Chronic pulmonary disease is the most common clinical manifestation of NTM. Physical findings and symptoms-based clinical examination of NTM pulmonary disease are variable and nonspecific. AFB microscopic examination is also not specific, as evidenced by 16.9% of the Mycobacterium isolates in respiratory samples that were NTM positive for AFB [69]. Presumptive diagnosis based on clinical and radiographic features is not adequate for the initiation of therapy.
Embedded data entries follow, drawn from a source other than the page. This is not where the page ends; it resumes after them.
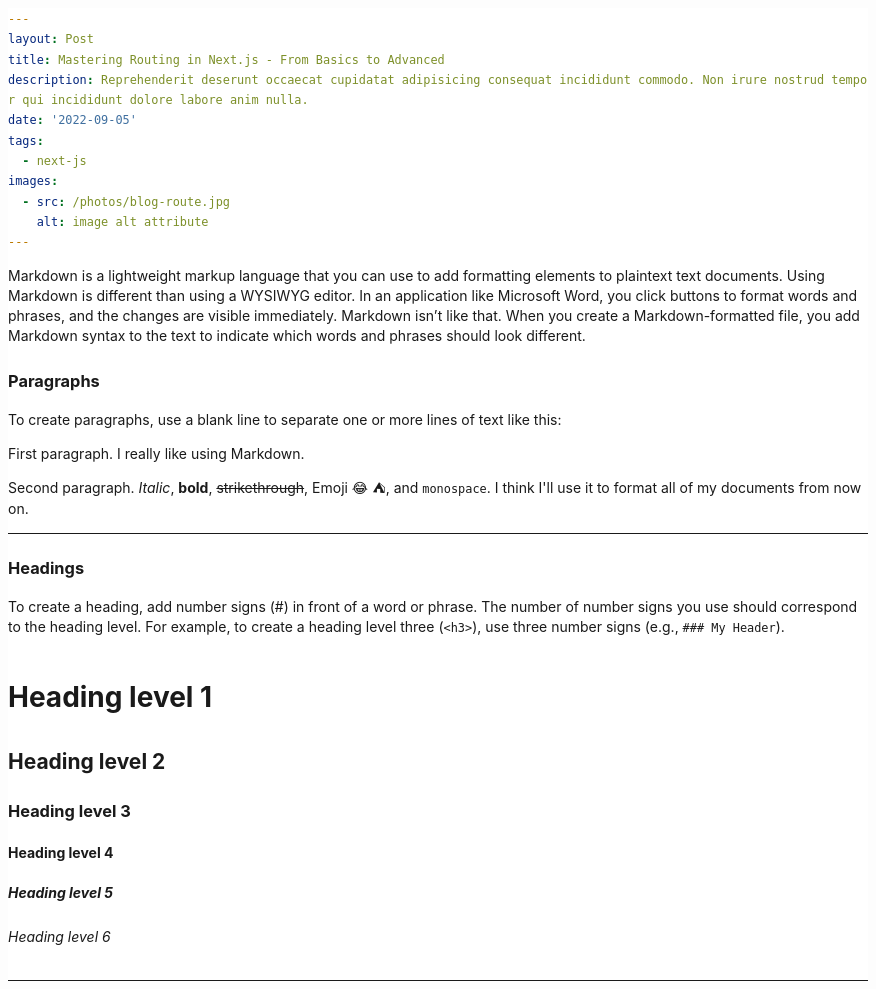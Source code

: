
 ```yaml
---
layout: Post
title: Mastering Routing in Next.js - From Basics to Advanced
description: Reprehenderit deserunt occaecat cupidatat adipisicing consequat incididunt commodo. Non irure nostrud tempor qui incididunt dolore labore anim nulla.
date: '2022-09-05'
tags:
  - next-js
images:
  - src: /photos/blog-route.jpg
    alt: image alt attribute
---
```


Markdown is a lightweight markup language that you can use to add formatting elements to plaintext text documents. Using Markdown is different than using a WYSIWYG editor. In an application like Microsoft Word, you click buttons to format words and phrases, and the changes are visible immediately. Markdown isn’t like that. When you create a Markdown-formatted file, you add Markdown syntax to the text to indicate which words and phrases should look different.

### Paragraphs

To create paragraphs, use a blank line to separate one or more lines of text like this:

First paragraph. I really like using Markdown.

Second paragraph. *Italic*, **bold**, ~~strikethrough~~, Emoji 😂 ⛺, and `monospace`. I think I'll use it to format all of my documents from now on.

---

### Headings

To create a heading, add number signs (#) in front of a word or phrase. The number of number signs you use should correspond to the heading level. For example, to create a heading level three (`<h3>`), use three number signs (e.g., `### My Header`).

# Heading level 1

## Heading level 2

### Heading level 3

#### Heading level 4

##### Heading level 5

###### Heading level 6

---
Though the excellence of IGRA ELISA to differentiate NTM and TB infection in non-endemic countries was reported [70], 34–49% IGRA ELISA positive cases were reported in NTM in endemic countries [71]; this supports our hypothesis that the similarity of protein changes observed for both LTBI and NTM cases are explained by frequent coexistence of LTBI and NTM infection in our study community. The proteins of NTM that were identified in this study and previously described by Jusus et al. [72] appear to reflect cross-reactivity observed between MTBC and NTM exposition. Two proteins such as the charged multivesicular body protein 4a (CHMP4A) and the platelet factor (PF)-4, were up-regulated in NTM as compared to HC and down-regulated in NTM as compared to active TB in this study. CHMP4A belongs to the chromatin-modifying protein/charged multivesicular body protein (CHMP) and components of ESCRT-III (endosomal sorting complex required for transport III). The latter is a complex involved in the degradation of surface receptor proteins and the formation of endocytic multivesicular bodies (MVBs) [73]. The down-regulation of CHMP4A in NTM as compared to active TB supports the notion that NTM infection is prevalent in immunocompromised individuals [74].

Conclusion

Plasma proteomes are different comparing LTBI, TB and healthy groups and change further upon ESAT-6/CFP-10 antigen cocktail stimulation. Further studies using larger sample sizes are warranted to validate the robustness and potential clinical value of our identified TB biomarkers. Upon validation, a subset of those may serve to develop tests for rapid clinical diagnosis of TB infected individuals.